▶ [What to do]
Even where a line looks wrong, copy it exactly and include every entry.

▶ [Recorded data]
.....

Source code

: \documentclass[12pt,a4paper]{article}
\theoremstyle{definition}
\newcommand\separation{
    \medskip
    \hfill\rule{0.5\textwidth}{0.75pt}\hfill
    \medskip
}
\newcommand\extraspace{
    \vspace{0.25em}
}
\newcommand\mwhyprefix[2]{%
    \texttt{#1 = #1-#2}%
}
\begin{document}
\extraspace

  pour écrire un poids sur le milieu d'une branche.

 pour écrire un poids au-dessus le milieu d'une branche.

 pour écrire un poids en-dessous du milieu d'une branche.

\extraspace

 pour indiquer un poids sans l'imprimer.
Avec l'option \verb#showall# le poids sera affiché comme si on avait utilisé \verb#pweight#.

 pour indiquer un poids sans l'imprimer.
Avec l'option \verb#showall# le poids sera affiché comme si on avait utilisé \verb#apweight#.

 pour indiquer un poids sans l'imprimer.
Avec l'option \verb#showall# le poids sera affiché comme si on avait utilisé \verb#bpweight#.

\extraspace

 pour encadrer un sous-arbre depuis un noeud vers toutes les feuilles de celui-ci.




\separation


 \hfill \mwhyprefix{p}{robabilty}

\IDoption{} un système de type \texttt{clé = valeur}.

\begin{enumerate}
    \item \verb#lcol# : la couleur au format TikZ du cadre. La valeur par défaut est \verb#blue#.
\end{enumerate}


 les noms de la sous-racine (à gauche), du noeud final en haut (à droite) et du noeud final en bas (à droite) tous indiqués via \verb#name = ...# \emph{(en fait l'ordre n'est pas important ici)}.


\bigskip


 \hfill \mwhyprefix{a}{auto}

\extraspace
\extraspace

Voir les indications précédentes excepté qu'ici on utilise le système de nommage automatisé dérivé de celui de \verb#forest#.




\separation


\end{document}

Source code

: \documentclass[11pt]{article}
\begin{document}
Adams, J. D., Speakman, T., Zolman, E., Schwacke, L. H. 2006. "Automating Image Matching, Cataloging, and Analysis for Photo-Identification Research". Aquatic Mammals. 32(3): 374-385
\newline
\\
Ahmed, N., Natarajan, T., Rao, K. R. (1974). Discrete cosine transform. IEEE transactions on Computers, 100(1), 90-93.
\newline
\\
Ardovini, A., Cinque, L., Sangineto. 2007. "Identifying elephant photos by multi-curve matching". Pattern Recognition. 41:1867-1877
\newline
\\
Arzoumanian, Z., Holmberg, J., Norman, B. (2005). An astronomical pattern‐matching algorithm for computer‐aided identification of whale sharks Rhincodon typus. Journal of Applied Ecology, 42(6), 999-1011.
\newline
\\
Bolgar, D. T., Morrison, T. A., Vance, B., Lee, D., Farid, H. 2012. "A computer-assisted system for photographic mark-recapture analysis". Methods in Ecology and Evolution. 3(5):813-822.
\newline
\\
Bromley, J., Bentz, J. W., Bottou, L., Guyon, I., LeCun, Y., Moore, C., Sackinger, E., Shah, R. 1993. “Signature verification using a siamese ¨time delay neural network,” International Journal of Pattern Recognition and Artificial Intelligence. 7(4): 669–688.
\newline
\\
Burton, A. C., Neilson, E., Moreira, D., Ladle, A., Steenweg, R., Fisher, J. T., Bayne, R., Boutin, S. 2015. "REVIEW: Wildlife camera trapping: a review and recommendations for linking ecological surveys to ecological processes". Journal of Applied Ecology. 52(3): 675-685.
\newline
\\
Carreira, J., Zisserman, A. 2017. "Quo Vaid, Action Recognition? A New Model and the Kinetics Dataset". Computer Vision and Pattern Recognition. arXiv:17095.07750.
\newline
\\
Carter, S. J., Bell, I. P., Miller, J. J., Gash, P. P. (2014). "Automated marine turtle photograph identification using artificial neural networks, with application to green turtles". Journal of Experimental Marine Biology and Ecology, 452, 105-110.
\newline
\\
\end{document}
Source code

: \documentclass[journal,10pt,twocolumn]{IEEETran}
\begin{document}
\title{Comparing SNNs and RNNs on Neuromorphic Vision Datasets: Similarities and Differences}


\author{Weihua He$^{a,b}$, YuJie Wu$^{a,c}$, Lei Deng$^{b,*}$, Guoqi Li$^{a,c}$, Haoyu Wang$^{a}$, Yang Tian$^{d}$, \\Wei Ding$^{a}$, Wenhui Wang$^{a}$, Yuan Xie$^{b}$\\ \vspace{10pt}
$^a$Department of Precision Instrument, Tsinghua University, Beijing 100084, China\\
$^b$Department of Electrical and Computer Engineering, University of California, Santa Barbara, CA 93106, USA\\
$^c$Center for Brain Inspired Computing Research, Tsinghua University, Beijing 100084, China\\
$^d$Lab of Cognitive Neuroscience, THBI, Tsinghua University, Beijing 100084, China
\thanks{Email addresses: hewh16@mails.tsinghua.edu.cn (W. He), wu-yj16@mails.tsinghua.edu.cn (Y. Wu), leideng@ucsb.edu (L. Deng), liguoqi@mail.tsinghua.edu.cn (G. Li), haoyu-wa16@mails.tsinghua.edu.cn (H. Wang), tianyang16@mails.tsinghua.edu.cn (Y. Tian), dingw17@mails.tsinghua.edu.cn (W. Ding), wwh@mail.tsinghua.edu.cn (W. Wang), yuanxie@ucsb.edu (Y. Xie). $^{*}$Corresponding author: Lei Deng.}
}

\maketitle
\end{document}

.....

▶ [Exercise output]
Source code

: \documentclass[12pt,a4paper]{article}
\theoremstyle{definition}
\newcommand\separation{
    \medskip
    \hfill\rule{0.5\textwidth}{0.75pt}\hfill
    \medskip
}
\newcommand\extraspace{
    \vspace{0.25em}
}
\newcommand\mwhyprefix[2]{%
    \texttt{#1 = #1-#2}%
}
\begin{document}
\extraspace

  pour écrire un poids sur le milieu d'une branche.

 pour écrire un poids au-dessus le milieu d'une branche.

 pour écrire un poids en-dessous du milieu d'une branche.

\extraspace

 pour indiquer un poids sans l'imprimer.
Avec l'option \verb#showall# le poids sera affiché comme si on avait utilisé \verb#pweight#.

 pour indiquer un poids sans l'imprimer.
Avec l'option \verb#showall# le poids sera affiché comme si on avait utilisé \verb#apweight#.

 pour indiquer un poids sans l'imprimer.
Avec l'option \verb#showall# le poids sera affiché comme si on avait utilisé \verb#bpweight#.

\extraspace

 pour encadrer un sous-arbre depuis un noeud vers toutes les feuilles de celui-ci.




\separation


 \hfill \mwhyprefix{p}{robabilty}

\IDoption{} un système de type \texttt{clé = valeur}.

\begin{enumerate}
    \item \verb#lcol# : la couleur au format TikZ du cadre. La valeur par défaut est \verb#blue#.
\end{enumerate}


 les noms de la sous-racine (à gauche), du noeud final en haut (à droite) et du noeud final en bas (à droite) tous indiqués via \verb#name = ...# \emph{(en fait l'ordre n'est pas important ici)}.


\bigskip


 \hfill \mwhyprefix{a}{auto}

\extraspace
\extraspace

Voir les indications précédentes excepté qu'ici on utilise le système de nommage automatisé dérivé de celui de \verb#forest#.




\separation


\end{document}

Source code

: \documentclass[11pt]{article}
\begin{document}
Adams, J. D., Speakman, T., Zolman, E., Schwacke, L. H. 2006. "Automating Image Matching, Cataloging, and Analysis for Photo-Identification Research". Aquatic Mammals. 32(3): 374-385
\newline
\\
Ahmed, N., Natarajan, T., Rao, K. R. (1974). Discrete cosine transform. IEEE transactions on Computers, 100(1), 90-93.
\newline
\\
Ardovini, A., Cinque, L., Sangineto. 2007. "Identifying elephant photos by multi-curve matching". Pattern Recognition. 41:1867-1877
\newline
\\
Arzoumanian, Z., Holmberg, J., Norman, B. (2005). An astronomical pattern‐matching algorithm for computer‐aided identification of whale sharks Rhincodon typus. Journal of Applied Ecology, 42(6), 999-1011.
\newline
\\
Bolgar, D. T., Morrison, T. A., Vance, B., Lee, D., Farid, H. 2012. "A computer-assisted system for photographic mark-recapture analysis". Methods in Ecology and Evolution. 3(5):813-822.
\newline
\\
Bromley, J., Bentz, J. W., Bottou, L., Guyon, I., LeCun, Y., Moore, C., Sackinger, E., Shah, R. 1993. “Signature verification using a siamese ¨time delay neural network,” International Journal of Pattern Recognition and Artificial Intelligence. 7(4): 669–688.
\newline
\\
Burton, A. C., Neilson, E., Moreira, D., Ladle, A., Steenweg, R., Fisher, J. T., Bayne, R., Boutin, S. 2015. "REVIEW: Wildlife camera trapping: a review and recommendations for linking ecological surveys to ecological processes". Journal of Applied Ecology. 52(3): 675-685.
\newline
\\
Carreira, J., Zisserman, A. 2017. "Quo Vaid, Action Recognition? A New Model and the Kinetics Dataset". Computer Vision and Pattern Recognition. arXiv:17095.07750.
\newline
\\
Carter, S. J., Bell, I. P., Miller, J. J., Gash, P. P. (2014). "Automated marine turtle photograph identification using artificial neural networks, with application to green turtles". Journal of Experimental Marine Biology and Ecology, 452, 105-110.
\newline
\\
\end{document}
Source code

: \documentclass[journal,10pt,twocolumn]{IEEETran}
\begin{document}
\title{Comparing SNNs and RNNs on Neuromorphic Vision Datasets: Similarities and Differences}


\author{Weihua He$^{a,b}$, YuJie Wu$^{a,c}$, Lei Deng$^{b,*}$, Guoqi Li$^{a,c}$, Haoyu Wang$^{a}$, Yang Tian$^{d}$, \\Wei Ding$^{a}$, Wenhui Wang$^{a}$, Yuan Xie$^{b}$\\ \vspace{10pt}
$^a$Department of Precision Instrument, Tsinghua University, Beijing 100084, China\\
$^b$Department of Electrical and Computer Engineering, University of California, Santa Barbara, CA 93106, USA\\
$^c$Center for Brain Inspired Computing Research, Tsinghua University, Beijing 100084, China\\
$^d$Lab of Cognitive Neuroscience, THBI, Tsinghua University, Beijing 100084, China
\thanks{Email addresses: hewh16@mails.tsinghua.edu.cn (W. He), wu-yj16@mails.tsinghua.edu.cn (Y. Wu), leideng@ucsb.edu (L. Deng), liguoqi@mail.tsinghua.edu.cn (G. Li), haoyu-wa16@mails.tsinghua.edu.cn (H. Wang), tianyang16@mails.tsinghua.edu.cn (Y. Tian), dingw17@mails.tsinghua.edu.cn (W. Ding), wwh@mail.tsinghua.edu.cn (W. Wang), yuanxie@ucsb.edu (Y. Xie). $^{*}$Corresponding author: Lei Deng.}
}

\maketitle
\end{document}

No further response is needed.